The system I have mainly focuses on the back-end collection and correlation and very little (practically nothing) on the front-end (i.e. where crash-catcher seems to have most of it's focus).
The system I have is called "coroner". It has agents (called "constables") that run on hosts looking for trouble. If they find an incident, the constable reports the incident to the coroner. Based on central configuration, the coroner may request that the constable investigate further by running an autopsy, the results of which are posted back up to the coroner. The coroner takes responsibility for correlating incidents based on forensics (e.g. a fingerprint provided by the constable, which is a parsed MD5 representation of a C/C++ stacktrace). The coroner provides a web interface that allows data mining of the incidents and allows owners of applications to configure actions to take (e.g. "email me a daily digest of any incidents", "send the incident data to a morgue for archival", "delete all core dumps", "delete all but 3 core-dumps", etc). The web interface can also show what applications core-dump the most and other boring statistics :).
The system understands different coredumps, linux and solaris crashdumps, and custom incident data (e.g. we have a tool we use when a process is hung that straces and attaches gdb and does a variety of other probes - that data can be collected in the same way as a coredump).

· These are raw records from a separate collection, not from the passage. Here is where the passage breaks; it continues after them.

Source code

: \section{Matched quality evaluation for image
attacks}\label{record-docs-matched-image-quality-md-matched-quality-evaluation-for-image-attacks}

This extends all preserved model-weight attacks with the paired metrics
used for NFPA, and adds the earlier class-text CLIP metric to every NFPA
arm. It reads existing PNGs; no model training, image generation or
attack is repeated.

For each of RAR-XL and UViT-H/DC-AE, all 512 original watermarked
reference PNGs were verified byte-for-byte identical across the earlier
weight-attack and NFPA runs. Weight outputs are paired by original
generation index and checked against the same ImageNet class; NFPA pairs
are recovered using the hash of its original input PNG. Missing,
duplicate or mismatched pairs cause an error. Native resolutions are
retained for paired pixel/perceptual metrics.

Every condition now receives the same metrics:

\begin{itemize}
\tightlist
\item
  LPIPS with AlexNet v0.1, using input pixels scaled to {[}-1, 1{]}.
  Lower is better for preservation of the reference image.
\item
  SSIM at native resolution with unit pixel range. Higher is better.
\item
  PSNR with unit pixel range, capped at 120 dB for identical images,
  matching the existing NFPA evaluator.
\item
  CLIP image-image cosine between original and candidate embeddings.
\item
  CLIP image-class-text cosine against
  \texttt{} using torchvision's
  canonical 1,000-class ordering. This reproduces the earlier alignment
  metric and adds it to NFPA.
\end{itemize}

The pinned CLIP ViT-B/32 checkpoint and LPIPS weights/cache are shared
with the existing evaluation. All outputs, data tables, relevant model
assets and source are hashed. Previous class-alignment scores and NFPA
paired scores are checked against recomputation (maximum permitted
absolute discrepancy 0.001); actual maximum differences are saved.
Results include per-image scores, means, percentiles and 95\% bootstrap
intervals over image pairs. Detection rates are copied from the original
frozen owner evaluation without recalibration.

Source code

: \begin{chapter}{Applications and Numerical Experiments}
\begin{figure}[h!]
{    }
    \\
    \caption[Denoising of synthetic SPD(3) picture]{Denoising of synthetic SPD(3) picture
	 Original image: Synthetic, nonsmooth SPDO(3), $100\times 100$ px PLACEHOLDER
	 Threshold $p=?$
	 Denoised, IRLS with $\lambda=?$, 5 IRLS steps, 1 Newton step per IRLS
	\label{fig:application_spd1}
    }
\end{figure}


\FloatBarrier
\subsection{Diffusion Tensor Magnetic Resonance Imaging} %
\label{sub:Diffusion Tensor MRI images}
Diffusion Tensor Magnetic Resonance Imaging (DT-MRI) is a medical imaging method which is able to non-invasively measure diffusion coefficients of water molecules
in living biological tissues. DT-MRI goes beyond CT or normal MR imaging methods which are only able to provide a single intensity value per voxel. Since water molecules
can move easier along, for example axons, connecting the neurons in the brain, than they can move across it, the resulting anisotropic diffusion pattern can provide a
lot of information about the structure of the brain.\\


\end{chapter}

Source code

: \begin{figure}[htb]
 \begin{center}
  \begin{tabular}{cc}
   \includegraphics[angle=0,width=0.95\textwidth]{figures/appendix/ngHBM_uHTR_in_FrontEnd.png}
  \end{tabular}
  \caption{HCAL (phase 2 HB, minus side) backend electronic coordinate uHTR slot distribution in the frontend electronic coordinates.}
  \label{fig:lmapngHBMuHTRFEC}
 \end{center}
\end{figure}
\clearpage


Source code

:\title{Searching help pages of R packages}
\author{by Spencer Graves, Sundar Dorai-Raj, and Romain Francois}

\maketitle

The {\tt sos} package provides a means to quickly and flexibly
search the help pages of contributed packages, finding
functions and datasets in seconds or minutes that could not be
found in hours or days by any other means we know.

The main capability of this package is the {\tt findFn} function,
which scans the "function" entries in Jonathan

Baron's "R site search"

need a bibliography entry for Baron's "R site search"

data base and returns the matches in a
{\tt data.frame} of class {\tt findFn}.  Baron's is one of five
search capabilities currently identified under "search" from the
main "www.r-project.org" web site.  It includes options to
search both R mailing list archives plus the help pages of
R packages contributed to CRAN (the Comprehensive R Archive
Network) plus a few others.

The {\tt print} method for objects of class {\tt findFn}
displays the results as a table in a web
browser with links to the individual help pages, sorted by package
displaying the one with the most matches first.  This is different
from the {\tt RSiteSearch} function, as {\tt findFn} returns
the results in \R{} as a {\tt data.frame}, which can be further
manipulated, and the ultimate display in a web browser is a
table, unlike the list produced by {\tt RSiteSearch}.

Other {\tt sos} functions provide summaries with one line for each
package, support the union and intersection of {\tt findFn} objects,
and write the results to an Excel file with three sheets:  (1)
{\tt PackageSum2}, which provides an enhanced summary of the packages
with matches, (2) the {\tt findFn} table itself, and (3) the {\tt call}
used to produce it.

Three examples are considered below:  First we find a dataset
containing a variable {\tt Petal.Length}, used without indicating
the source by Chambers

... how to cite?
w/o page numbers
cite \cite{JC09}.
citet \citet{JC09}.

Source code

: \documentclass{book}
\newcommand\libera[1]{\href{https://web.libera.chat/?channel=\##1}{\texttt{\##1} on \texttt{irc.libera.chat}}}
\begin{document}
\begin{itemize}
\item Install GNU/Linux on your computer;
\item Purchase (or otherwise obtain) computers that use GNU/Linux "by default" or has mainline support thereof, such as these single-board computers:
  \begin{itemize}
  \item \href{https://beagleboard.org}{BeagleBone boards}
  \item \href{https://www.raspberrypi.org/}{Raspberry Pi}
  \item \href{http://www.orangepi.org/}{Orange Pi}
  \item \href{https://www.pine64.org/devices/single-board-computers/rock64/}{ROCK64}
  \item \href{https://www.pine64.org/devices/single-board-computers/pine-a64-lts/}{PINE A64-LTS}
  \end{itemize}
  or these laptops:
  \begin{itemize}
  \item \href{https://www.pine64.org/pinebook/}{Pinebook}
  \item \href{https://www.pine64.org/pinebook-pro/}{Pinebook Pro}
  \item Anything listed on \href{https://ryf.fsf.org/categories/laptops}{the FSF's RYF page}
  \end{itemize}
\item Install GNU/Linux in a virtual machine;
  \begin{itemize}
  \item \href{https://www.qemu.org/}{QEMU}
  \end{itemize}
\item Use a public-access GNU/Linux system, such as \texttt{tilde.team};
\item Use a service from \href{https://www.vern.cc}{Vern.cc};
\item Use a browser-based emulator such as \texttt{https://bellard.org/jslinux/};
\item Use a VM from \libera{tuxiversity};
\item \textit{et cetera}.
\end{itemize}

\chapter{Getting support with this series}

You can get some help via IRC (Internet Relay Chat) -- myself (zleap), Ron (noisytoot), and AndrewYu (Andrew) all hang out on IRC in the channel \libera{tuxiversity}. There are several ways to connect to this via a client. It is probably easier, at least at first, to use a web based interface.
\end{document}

Obviously much of this makes sense within an organisation but may not make sense in a distributed world such as the typical use-case for crash-catcher. However, it's possible that there may be sufficient overlap that we could share API's or provide somesuch.
The "watching for incidents" code that I have is very clunky and crash-catcher appears to have far and away a better and more configurable way of finding problems. There are other pars of the coroner that are also "clunky" and could very well do with re-writing. It's all written in perl with a little bit of C (for parsing core files quickly without having to fire up gdb). It's also not in need of disentanglement from some internal systems of our own that make it unready for immediate deployment in other organisations. However, it's a start.
Is there interest in exploring some kind of collaboration?